La sécheresse de l'été va-t-elle compromettre la saison des champignons ? "Je suis assez pessimiste"
"Je suis assez pessimiste… il n'y a aucune fructification, aucun sporophore en vue."
Mycologue passionné et titulaire d'un diplôme universitaire en mycologie de l'Université de Lille, Bernard Clesse ne cache pas que la saison des champignons s'annonce mal.
Bien entendu, il est encore un peu tôt pour être catégorique, ajoute l'écopédagogue des Cercles des Naturalistes de Belgique (CNB). Traditionnellement, la saison des champignons débute mi-septembre, mais avec les effets du réchauffement climatique elle est régulièrement décalée à début octobre.
Il n'empêche que pour l'œil averti de Bernard Clesse, les choses se présentent mal.
Lors d'une récente rencontre mycologique organisée à Neufchhateau, à l'exception de quelques endroits plus humides en bord d'étang, de rivières ou de zones tourbeuses, les mycologues n'en ont quasiment pas vu.
La sécheresse de cet été est évidemment responsable. "Le mycélium a été fortement impacté ou même détruit." Ces très fins filaments qui constituent l'appareil végétatif se trouvent dans le sol où ils absorbent les nutriments et ont un besoin vital d'eau. Sans cela, ils sont incapables de donner naissance aux sporophores, la partie aérienne du champignon.
Bien sûr, ce mycélium peut se reconstituer. "Mais il faudra un substrat bien imbibé et donc des pluies régulières et en suffisance, note Bernard Clesse. Et il faut aussi espérer que les périodes de froid n'arrivent pas trop tôt, ce qui empêcherait que le mycélium se reconstitue."
Bref, cela fait beaucoup de conditions à réunir. "Il y aura donc probablement nettement moins de champignons cette année, peut-être même quasiment pas et cela ne repartira que l'année prochaine."

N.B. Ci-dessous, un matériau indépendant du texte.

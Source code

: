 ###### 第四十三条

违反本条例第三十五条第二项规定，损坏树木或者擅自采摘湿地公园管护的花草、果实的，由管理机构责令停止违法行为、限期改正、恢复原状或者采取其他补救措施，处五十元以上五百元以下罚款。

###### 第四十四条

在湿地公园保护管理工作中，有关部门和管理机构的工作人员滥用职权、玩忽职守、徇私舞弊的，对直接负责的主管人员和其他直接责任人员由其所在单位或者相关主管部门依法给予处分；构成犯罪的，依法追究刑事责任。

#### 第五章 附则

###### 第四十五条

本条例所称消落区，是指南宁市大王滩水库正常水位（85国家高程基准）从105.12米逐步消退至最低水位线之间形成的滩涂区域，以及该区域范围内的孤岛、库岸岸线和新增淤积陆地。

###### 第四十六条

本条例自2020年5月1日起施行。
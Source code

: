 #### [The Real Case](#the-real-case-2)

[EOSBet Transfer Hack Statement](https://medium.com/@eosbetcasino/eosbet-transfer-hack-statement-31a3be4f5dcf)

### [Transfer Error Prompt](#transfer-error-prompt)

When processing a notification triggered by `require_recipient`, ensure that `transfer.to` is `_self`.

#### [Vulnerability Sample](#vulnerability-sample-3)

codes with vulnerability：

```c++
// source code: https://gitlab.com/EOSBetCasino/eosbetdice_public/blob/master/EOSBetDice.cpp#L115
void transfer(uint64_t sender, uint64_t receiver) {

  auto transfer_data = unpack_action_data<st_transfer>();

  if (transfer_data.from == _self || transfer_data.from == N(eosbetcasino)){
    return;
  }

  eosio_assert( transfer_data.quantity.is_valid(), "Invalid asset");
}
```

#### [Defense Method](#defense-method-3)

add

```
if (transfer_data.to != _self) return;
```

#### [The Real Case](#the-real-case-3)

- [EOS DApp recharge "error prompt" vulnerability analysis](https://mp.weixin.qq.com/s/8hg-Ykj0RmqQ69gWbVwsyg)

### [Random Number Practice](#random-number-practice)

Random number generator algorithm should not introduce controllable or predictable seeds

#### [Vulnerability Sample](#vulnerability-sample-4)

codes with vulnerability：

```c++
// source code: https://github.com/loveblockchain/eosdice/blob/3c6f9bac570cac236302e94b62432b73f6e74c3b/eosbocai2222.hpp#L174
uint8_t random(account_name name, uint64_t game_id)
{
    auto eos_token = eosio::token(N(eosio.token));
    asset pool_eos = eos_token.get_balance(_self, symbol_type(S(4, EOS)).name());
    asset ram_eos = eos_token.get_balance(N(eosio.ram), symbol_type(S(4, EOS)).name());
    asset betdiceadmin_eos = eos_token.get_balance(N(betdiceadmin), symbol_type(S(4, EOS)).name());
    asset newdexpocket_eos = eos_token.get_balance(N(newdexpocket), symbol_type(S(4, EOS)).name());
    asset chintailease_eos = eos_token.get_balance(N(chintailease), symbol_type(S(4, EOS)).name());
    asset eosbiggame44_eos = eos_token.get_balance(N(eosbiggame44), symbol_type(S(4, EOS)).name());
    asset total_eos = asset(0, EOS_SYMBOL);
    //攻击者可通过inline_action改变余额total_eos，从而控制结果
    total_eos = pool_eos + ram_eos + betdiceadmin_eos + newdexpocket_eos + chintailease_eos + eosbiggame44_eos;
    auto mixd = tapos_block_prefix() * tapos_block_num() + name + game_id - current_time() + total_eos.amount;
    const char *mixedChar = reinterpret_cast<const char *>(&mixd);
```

En Suisse, la Société mycologique des montagnes neuchâteloises a ainsi estimé que la sécheresse de cet été a réduit la biomasse de champignons de 50 à 75 %.
Toutefois, dans certaines régions de France, le début de saison des cèpes donne de l'espoir à ceux qui affectionnent la cueillette aux champignons. Dans certaines zones, l'eau apportée en quantité par les orages et des sols encore chauds ont offert une combinaison parfaite pour le développement des champignons. De quoi donner un peu d'espoir chez nous aussi. "Il faudra effectivement voir la météo des prochaines semaines, note Bernard Clesse. Mais je suis quand même assez pessimiste."
Les champignons souffrent et les arbres trinquent
Le mauvais état du mycélium des champignons n'est pas étranger au mauvais état de nos forêts, où de nombreux arbres meurent sur pieds ou perdent prématurément leurs feuilles.
"Les arbres et même près de 90 % des plantes dépendent des champignons pour absorber l'eau", rappelle Bernard Clesse. Les filaments du mycélium, des milliers de fois plus fins que les plus fines des racines des arbres, sont capables de s'immiscer dans le moindre des interstices du sol pour y caper l'eau et le restituer en partie aux arbres. Le mycélium peut ainsi multiplier jusqu'à dix fois la capacité d'un arbre à boire. Dégradé, voire détruit par la sécheresse, le mycélium n'a pu jouer son rôle normalement, ce qui explique que les arbres ont énormément souffert cet été.